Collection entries
----------------------------------------

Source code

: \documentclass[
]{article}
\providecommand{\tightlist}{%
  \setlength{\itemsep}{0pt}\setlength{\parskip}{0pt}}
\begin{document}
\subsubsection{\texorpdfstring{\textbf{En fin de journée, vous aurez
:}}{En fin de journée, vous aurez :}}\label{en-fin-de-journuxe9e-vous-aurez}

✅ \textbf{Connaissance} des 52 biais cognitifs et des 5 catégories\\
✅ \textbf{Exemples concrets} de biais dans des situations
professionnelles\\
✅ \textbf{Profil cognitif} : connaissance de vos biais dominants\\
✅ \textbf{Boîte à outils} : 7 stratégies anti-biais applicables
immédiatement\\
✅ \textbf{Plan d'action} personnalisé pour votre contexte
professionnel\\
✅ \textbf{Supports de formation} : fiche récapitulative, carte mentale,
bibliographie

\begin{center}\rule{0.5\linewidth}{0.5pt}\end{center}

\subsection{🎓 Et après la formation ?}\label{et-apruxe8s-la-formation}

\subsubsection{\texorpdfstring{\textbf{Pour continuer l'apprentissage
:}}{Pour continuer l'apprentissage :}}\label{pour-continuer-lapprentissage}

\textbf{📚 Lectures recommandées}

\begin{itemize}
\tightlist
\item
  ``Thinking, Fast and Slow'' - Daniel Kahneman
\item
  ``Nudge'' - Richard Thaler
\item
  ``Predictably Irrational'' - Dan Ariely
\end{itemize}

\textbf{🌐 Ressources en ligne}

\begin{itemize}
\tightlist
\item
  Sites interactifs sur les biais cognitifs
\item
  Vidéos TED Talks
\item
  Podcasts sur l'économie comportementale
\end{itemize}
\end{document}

----------------------------------------

## WHAT NEEDS TO BE DONE
Wherever a line of the records above contains the string "begin", copy that line out.

## WORKED SOLUTION
\begin{document}
\begin{center}\rule{0.5\linewidth}{0.5pt}\end{center}
\begin{itemize}
\begin{itemize}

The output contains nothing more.